Aunque se vendían a precio de oro para las mesas de las élites romanas, en realidad cualquiera podía cogerlos del campo y guisarlos. Eso sí, no tenían la calidad de los caracoles criados artificialmente, ni la dieta especial que preparaba su criador, ni las enjundiosas carnes de las que parece que gozaban. Pero era fácil criarlos, así que muchos particulares aprendieron a hacerlo, y en innumerables villas a lo largo del Imperio se criaron y se comieron.
Hoy, es fácil que los arqueólogos encuentren aledañas a ellas estupendos concheros que atestiguan la inclinación culinaria por estos gasterópodos. Debieron ser populares y codiciados, ya que Apicio, el gourmet romano más famoso, tenía varias fórmulas para cocinarlos, lo que significa que los caracoles tenían consideración en las mesas romanas.

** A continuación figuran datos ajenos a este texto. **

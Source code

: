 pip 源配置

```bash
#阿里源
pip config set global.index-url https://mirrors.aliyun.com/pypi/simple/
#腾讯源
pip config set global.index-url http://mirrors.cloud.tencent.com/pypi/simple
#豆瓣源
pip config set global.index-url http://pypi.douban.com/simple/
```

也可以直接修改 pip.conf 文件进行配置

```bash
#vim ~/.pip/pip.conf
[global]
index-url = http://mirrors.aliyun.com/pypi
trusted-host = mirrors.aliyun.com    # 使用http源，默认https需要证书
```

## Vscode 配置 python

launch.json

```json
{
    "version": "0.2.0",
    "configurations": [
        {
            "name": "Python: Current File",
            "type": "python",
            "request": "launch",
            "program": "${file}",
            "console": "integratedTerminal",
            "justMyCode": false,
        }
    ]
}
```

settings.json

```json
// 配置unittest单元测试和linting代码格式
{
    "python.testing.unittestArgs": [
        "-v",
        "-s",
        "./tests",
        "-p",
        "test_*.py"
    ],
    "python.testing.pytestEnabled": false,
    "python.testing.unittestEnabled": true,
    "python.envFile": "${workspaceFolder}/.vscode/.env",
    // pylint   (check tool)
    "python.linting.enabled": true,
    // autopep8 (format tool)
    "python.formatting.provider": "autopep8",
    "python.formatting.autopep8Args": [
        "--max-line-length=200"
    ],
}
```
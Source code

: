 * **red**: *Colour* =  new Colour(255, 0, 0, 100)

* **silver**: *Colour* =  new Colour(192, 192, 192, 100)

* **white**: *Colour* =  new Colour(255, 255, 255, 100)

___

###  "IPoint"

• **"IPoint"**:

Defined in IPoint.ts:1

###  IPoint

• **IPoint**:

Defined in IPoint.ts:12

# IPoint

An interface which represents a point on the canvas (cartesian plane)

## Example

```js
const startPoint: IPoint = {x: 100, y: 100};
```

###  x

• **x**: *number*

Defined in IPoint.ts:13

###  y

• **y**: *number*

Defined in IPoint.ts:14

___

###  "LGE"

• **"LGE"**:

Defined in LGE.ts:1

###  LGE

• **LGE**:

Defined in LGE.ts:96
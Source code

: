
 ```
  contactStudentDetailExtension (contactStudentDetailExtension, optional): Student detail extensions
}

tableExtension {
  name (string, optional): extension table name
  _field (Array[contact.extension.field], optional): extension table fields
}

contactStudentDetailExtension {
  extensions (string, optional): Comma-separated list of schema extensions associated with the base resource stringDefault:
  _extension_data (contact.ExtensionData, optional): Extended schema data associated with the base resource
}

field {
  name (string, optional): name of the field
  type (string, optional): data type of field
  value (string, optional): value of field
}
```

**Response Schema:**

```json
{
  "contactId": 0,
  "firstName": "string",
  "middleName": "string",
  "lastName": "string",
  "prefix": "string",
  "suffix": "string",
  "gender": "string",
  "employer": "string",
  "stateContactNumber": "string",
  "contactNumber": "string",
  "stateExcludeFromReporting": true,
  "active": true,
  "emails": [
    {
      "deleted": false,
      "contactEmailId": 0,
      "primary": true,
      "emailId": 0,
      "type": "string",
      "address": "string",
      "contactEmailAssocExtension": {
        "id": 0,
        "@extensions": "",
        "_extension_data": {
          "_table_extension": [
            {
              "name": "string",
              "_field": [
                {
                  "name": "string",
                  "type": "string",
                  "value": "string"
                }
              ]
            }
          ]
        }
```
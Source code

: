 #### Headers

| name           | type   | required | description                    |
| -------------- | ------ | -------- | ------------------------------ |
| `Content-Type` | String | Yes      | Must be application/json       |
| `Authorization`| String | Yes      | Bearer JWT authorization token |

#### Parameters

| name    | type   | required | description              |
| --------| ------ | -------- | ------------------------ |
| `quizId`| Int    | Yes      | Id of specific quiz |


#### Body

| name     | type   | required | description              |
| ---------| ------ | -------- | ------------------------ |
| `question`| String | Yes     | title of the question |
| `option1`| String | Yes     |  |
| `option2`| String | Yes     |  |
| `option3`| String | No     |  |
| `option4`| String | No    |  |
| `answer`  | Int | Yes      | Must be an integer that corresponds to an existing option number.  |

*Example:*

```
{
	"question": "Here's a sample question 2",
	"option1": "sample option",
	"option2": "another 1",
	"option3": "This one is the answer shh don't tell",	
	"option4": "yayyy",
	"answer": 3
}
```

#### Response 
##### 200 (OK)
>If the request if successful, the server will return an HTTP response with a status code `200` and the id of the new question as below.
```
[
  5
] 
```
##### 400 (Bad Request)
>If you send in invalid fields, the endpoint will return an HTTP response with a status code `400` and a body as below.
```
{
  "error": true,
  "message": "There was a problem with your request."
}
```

Su crianza y captura continuó en los tres países señalados, donde su consumo se convirtió en tradición. En la Cartuja de Metz (Lorena, Francia), en el s. XVIII, se criaban caracoles propios de lugares más cálidos como algo exótico, y quizás fueran más apreciados que las especies locales.
Durante los S. XIX y XX, en muchas localidades andaluzas se vendían por las casas (las mujeres no iban a las tabernas pero también disfrutaban de comidas preparadas por otros). Su recolección y cocinado, y con frecuencia también la venta, era un trabajo femenino y temporal, que posiblemente complementaba los ingresos familiares.
Hoy, por lo general, no se preparan de forma doméstica, debido al enorme trabajo que suponen. Pero se inaugura la temporada de caracoles en cuanto aparecen los primeros signos de la primavera, en febrero, y se disfruta de ellos hasta entrado junio. No solamente en tabernas y bares, especialmente en puestecillos callejeros donde la gente se sienta a disfrutar de este sencillo placer. Beben el caldo, comen caracoles con delectación y disfrutan de la compañía, en esta popular, económica y sencilla actividad. Milenaria, también.